There is one possible case. Sub-domains are only used to host user-generated content that is launched from within Orion. Generally this is entirely static HTML+CSS+JS with no interaction with any server beyond static resource retrieval. I.e., no credentials involved. 

However there is a special self-hosting mode that can be enabled when you are developing the Orion client itself. In this mode you can use the Orion client git pages and credentials are transferred. This is only useful for people developing Orion itself, but Orion team never does this because the build on orionhub is generally too old (we use orion.eclipse.org for that). So, short answer is that it is theoretically possible, but unlikely.

Having said that, if we didn't have a wildcard cert, what would be the exact behaviour? If someone went to orionhub.org they would be redirected to HTTPS, but if they went to mycoolsite.orionhub.org it would remain raw HTTP? It's possible this protocol flipping might reveal some bad assumptions in our code but we can likely address them to support this.
Comment 24 Denis Roy CLA 2012-11-28 16:07:06 EST
(In reply to comment #23)
> Having said that, if we didn't have a wildcard cert, what would be the exact
> behaviour? If someone went to orionhub.org they would be redirected to
> HTTPS, but if they went to mycoolsite.orionhub.org it would remain raw HTTP?
> It's possible this protocol flipping might reveal some bad assumptions in
> our code but we can likely address them to support this.

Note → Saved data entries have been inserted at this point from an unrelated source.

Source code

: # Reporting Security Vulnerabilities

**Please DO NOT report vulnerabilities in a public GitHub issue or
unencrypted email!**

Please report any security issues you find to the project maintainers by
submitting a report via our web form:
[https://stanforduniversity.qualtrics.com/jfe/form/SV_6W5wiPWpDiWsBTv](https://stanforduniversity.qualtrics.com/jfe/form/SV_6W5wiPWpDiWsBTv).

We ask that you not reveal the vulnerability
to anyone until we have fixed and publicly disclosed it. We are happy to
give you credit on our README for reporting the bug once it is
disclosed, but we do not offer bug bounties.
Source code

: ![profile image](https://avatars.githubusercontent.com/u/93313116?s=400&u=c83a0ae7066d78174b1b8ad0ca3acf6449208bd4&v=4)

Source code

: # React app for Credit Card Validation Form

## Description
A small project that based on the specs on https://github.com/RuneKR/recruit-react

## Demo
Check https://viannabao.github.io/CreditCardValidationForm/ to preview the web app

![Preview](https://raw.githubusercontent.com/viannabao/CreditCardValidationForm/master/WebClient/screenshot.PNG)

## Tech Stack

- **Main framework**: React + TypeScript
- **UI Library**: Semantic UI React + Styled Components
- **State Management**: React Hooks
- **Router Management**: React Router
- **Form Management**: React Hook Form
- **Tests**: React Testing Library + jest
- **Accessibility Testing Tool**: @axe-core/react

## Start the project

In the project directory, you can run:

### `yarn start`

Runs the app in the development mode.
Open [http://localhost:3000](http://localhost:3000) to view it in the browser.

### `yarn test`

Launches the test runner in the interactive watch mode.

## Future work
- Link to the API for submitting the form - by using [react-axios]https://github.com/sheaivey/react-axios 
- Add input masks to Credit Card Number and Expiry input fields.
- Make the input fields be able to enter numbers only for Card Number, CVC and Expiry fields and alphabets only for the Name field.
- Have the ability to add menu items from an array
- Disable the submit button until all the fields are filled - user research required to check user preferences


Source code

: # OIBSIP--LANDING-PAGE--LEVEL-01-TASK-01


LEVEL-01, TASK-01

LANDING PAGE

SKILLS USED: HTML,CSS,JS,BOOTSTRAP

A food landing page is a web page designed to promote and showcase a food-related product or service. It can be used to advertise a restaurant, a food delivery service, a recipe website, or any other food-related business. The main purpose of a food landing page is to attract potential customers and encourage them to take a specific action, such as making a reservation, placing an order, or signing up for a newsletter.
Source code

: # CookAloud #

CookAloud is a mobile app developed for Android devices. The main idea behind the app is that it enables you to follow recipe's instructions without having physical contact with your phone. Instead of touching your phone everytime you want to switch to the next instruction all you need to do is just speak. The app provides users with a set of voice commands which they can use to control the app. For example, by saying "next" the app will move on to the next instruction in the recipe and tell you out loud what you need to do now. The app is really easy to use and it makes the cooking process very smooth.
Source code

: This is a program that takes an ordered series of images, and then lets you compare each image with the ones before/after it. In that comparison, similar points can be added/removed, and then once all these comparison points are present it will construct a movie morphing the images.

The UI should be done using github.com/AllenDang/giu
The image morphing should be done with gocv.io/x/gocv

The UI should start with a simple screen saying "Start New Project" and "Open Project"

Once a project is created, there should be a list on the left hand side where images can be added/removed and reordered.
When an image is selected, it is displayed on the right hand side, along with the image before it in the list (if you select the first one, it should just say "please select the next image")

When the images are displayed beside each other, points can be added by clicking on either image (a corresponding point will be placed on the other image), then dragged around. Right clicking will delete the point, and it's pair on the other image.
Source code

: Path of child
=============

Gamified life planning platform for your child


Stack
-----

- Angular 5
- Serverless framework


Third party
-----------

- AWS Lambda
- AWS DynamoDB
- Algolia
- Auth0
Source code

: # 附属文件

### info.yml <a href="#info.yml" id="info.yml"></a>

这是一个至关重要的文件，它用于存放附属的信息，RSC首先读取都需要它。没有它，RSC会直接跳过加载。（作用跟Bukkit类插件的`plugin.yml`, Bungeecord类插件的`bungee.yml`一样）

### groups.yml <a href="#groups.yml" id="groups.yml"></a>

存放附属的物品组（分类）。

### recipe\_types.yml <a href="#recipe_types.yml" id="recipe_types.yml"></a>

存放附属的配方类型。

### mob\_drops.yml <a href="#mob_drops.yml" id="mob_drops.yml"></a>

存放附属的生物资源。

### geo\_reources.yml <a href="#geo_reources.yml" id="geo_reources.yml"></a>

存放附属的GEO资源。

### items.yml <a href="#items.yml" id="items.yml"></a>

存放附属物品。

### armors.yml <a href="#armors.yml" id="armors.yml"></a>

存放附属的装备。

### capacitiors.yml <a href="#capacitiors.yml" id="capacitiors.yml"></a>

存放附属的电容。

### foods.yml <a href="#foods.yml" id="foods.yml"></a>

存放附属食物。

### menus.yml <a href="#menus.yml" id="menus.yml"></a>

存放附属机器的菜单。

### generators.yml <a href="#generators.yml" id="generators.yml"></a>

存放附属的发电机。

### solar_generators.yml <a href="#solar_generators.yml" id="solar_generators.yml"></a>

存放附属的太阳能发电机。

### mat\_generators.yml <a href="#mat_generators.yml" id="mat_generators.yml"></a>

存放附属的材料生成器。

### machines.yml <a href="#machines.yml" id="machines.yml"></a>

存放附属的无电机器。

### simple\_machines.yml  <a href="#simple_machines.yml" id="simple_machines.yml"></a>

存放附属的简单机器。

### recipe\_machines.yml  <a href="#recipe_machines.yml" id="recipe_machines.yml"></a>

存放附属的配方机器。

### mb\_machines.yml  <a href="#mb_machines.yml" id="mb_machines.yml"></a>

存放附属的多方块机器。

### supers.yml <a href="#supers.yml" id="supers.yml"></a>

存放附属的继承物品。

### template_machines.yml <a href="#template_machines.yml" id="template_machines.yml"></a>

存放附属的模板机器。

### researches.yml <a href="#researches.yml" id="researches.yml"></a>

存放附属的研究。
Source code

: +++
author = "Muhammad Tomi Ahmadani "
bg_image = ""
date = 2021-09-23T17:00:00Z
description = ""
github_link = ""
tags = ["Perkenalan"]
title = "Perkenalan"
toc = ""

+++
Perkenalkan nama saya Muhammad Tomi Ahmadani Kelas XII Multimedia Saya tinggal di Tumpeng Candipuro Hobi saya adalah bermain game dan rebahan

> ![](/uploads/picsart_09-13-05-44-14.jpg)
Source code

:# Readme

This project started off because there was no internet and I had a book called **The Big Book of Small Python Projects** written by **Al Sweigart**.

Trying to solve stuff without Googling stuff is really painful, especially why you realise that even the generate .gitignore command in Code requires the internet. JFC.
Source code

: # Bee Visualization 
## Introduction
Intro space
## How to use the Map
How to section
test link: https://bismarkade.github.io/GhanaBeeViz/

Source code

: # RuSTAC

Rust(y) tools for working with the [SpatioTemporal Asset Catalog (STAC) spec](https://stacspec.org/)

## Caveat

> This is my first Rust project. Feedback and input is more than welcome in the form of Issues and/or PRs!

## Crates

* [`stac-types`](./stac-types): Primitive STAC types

That would be the exact behaviour.  wildcard certs are more expensive, but in this case they make sense.  We'll go with the wildcard cert for 2yrs and when I'm told to cut my budget we'll revisit in 2014  :-)
Comment 25 Denis Roy CLA 2012-11-30 15:16:01 EST
I've just switched orionhub.org to https ... can anyone else test it out?
Comment 26 Ken Walker CLA 2012-11-30 15:21:05 EST
4 of us are going to poke around and see if it's normal...
Comment 27 Ken Walker CLA 2012-11-30 15:25:25 EST
We need to make the following orion.conf change:

orion.auth.host=http://orionhub.org
to
orion.auth.host=https://orionhub.org

so that OpenID and Persona logins work.  I've made the change and am going to restart the server in a minute
Comment 28 Denis Roy CLA 2012-11-30 15:30:51 EST
Thanks, Ken.  I fired up wireshark on my home computer, logged into orionhub.org, cloned a git repo from git.eclipse.org, did a few things, and confirmed that all network traffic was on the encrypted channel.

Yesterday I also brought the server up to the current SLES patchlevel, which required a reboot.

I think we're in good shape now.
Comment 29 Ken Walker CLA 2012-11-30 15:36:26 EST
Yup, after my change we can now login using Persona and OpenID again!

Very cool! Thanks
Comment 30 Denis Roy CLA 2012-11-30 15:40:00 EST
Awesome, thanks.  Let's consider this done.